**About this exercise**
Keep only the lines that hold the string "documentclass", filtering out the rest of the entries below.

**Provided data**
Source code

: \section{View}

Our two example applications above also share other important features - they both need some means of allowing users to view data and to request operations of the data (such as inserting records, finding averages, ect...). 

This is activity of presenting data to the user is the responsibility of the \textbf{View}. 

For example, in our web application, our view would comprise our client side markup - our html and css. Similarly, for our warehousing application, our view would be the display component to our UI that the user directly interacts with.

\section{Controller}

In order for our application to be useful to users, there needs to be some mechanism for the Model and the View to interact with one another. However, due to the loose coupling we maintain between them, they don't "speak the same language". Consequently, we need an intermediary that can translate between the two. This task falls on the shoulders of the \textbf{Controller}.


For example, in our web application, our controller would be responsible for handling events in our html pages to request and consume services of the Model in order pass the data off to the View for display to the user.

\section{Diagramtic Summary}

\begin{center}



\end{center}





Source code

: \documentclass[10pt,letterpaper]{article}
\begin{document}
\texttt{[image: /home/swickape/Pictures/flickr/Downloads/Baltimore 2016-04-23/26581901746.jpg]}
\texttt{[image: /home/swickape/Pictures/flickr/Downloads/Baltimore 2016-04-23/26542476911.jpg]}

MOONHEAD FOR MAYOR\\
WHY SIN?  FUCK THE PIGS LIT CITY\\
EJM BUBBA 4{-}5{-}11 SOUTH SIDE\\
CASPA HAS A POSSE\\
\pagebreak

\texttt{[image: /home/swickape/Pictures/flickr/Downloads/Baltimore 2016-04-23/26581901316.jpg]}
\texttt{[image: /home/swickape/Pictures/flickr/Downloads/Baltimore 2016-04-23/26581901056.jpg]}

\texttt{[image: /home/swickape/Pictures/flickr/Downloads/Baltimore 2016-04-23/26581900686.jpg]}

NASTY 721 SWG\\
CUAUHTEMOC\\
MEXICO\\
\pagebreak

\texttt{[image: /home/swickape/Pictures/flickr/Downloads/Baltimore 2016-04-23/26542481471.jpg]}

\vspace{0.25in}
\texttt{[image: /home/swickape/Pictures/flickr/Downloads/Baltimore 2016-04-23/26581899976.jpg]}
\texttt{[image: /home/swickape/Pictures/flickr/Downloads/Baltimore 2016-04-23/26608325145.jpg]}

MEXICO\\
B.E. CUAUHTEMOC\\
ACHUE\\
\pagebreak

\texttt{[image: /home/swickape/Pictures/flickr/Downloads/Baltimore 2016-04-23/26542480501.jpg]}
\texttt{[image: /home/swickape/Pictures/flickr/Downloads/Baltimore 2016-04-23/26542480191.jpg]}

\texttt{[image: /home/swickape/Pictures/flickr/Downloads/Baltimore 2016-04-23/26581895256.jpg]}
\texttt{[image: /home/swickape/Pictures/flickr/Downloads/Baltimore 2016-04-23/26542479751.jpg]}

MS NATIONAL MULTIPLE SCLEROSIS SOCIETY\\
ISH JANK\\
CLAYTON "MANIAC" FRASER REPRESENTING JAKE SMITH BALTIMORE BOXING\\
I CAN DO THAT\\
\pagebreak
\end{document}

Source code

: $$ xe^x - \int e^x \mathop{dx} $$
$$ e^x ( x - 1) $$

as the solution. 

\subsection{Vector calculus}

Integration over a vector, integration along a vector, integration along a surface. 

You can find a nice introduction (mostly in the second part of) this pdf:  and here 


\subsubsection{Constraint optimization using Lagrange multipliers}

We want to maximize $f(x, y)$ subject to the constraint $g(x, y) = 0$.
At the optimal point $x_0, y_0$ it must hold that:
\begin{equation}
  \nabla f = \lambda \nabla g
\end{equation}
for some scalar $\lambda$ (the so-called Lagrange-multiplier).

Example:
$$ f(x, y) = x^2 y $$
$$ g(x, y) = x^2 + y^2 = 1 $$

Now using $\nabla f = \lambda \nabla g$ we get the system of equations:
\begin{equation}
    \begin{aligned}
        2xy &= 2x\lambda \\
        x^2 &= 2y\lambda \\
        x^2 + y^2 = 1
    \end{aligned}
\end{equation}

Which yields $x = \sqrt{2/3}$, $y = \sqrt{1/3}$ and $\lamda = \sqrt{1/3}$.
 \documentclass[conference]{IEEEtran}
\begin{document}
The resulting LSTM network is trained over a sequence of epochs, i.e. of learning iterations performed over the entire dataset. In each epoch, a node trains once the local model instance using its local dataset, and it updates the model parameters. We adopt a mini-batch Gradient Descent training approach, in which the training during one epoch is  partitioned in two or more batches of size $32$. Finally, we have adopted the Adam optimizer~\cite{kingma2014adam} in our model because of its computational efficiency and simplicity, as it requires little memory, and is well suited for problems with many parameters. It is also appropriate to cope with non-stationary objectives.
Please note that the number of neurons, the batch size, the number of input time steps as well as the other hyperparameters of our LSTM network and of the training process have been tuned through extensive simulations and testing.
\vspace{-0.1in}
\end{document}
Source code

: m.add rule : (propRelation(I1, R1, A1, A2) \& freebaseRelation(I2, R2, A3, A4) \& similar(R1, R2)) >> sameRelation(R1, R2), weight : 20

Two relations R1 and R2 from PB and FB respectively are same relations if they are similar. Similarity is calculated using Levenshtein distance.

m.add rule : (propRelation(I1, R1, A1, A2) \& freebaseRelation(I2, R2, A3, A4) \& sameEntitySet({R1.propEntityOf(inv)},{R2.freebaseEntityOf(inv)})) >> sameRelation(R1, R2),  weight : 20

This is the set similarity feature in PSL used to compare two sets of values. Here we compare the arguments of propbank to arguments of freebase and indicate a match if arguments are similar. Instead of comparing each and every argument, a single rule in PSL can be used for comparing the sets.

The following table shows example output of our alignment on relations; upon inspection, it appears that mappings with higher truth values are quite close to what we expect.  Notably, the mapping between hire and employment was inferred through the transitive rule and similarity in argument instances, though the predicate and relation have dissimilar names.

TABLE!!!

**Task result**
: \documentclass[10pt,letterpaper]{article}
 \documentclass[conference]{IEEEtran}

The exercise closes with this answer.